NSW Country representative Rochow is now a mainstay in the Knights starting line-up and has been in the second-row for the best part of five winters, but the East Maitland Griffins junior was originally recruited by the Melbourne Storm after playing first grade for Kurri as a fullback.
And as for Bird, who married Rochow’s sister Becky in 2014, unwanted by the Knights in the early days he forged his controversial career with Cronulla, later the Gold Coast, but most famously for NSW at State of Origin level and as part of a World Cup winning Australian side.
“Greg Bird was a West Maitland junior and I played a lot of my footy with and against him,” Lantry said.
“There was one season around 1997-1998 when we became the first Maitland association side to win a [junior] country championship and Birdy was on the bench.
“But he kept working at it and eventually got an opportunity at 13, made his way into Knights junior teams, picked up an NRL contract and has played many representative games for both his state and country.
“It shows that you don’t have to necessarily come out of the system to make it, there are other ways.”

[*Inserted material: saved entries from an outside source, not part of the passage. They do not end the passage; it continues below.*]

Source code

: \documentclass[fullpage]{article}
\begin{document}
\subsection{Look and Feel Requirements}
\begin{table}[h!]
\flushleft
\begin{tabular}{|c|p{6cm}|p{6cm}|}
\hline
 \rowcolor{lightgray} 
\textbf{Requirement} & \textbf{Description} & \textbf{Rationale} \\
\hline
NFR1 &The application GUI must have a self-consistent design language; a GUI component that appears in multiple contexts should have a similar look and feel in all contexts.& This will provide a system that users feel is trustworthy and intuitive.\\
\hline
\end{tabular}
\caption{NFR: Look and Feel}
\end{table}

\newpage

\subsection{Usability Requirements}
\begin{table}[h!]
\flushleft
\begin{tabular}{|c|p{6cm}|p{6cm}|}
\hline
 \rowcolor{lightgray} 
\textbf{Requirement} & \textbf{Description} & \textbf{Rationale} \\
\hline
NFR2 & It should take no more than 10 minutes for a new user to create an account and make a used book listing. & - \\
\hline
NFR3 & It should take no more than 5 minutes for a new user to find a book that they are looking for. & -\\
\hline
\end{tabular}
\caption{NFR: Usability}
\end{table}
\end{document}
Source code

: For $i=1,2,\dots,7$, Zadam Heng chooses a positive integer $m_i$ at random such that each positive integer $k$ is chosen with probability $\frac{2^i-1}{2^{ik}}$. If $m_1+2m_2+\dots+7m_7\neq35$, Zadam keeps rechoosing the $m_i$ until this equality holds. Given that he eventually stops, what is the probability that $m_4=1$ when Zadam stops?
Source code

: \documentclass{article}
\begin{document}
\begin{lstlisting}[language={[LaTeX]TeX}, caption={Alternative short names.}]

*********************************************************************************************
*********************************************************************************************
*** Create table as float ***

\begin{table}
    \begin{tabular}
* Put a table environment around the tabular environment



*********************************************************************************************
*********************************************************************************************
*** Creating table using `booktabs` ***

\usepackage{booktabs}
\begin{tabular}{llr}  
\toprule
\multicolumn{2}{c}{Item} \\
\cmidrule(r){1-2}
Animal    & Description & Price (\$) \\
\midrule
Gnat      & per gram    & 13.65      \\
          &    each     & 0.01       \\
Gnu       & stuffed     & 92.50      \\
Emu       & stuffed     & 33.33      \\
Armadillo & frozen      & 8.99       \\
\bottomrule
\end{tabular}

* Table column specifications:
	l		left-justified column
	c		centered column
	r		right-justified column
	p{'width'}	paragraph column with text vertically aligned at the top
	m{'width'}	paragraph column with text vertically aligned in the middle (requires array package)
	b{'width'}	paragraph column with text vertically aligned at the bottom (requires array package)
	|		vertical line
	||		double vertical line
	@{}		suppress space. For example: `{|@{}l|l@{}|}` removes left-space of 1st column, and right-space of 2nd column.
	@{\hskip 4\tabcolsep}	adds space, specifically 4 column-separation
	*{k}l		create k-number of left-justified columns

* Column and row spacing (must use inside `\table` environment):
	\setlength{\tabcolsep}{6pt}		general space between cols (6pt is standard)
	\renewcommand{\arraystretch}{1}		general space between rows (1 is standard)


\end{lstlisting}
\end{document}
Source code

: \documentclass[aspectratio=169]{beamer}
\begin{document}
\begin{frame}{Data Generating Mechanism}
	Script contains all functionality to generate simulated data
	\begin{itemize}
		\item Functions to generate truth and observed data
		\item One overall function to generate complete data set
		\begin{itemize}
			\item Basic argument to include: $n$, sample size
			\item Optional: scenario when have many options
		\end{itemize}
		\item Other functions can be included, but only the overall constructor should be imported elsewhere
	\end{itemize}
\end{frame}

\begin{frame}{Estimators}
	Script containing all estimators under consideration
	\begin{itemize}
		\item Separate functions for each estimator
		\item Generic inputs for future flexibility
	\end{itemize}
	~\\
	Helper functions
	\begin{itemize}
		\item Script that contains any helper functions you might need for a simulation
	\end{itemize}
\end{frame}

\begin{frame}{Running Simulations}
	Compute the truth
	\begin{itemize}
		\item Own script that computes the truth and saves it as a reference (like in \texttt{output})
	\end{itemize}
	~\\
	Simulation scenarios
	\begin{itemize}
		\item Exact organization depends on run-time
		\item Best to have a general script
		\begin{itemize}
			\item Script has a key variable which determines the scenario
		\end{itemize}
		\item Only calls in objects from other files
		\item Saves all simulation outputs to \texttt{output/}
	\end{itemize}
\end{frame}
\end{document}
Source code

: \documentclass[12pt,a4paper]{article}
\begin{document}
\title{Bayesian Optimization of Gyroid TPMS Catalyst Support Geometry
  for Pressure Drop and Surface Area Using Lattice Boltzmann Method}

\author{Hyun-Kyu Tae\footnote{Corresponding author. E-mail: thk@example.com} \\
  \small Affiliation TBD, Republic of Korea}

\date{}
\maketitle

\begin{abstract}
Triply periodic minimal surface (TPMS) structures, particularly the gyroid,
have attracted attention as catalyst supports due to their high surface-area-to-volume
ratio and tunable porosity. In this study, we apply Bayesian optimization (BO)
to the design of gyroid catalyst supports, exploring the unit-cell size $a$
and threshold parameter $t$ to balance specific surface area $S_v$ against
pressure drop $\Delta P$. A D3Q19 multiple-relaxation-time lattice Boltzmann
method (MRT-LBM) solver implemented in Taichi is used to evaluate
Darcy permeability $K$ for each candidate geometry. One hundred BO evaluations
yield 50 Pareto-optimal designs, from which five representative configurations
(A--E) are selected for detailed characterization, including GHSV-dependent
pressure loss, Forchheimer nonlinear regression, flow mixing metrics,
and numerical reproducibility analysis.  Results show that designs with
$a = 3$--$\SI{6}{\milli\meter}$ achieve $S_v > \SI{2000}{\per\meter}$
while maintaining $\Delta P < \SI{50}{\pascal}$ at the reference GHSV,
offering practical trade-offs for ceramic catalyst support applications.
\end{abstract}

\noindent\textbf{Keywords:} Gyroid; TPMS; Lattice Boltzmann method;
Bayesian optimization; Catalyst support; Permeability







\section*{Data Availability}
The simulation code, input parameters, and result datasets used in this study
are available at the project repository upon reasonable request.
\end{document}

Maitland products Andrew Everingham and Luke Dorn are also testament to that in the Knights era.
Everingham, who has Philippine family origins, never quite cracked the Knights but burst onto the scene as a 25-year-old in 2012, scoring eight tries in his opening five matches for the South Sydney Rabbitohs before defecting to rugby union in Japan two seasons later.
Dorn, born in 1982, played Knights juniors, but got his shot with the Northern Eagles, Manly and the Sydney Roosters between 2002 and 2004 before moving to England, where he still runs around, and only last season became the highest scoring overseas player in Super League history with 642 points.
“You’re never going to pick up everyone and these days it is a very competitive market out there,” Lantry said.
“But having an NRL team in the Hunter is vital because it gives kids an opportunity to live their dreams here.”
Lantry said this was particularly important when considering the number of league players in the Hunter.
“This is a tremendous nursery,” he said. “Maitland, Newcastle and Group 21 alone sits alongside Penrith as one of the biggest participant regions in Australia.
“We’ve got almost 6500 players whereas an NRL club like the Roosters would be lucky to have 2500.”
Lamb is one of those players and this weekend he will fly the flag in New Zealand having only played recent under-18 deciders in Maitland’s black and white colours.
Meanwhile, back home in Thornton his mother Fiona will be watching intently and nervously as her boy finally fits into that Knights jersey he first wore as a baby.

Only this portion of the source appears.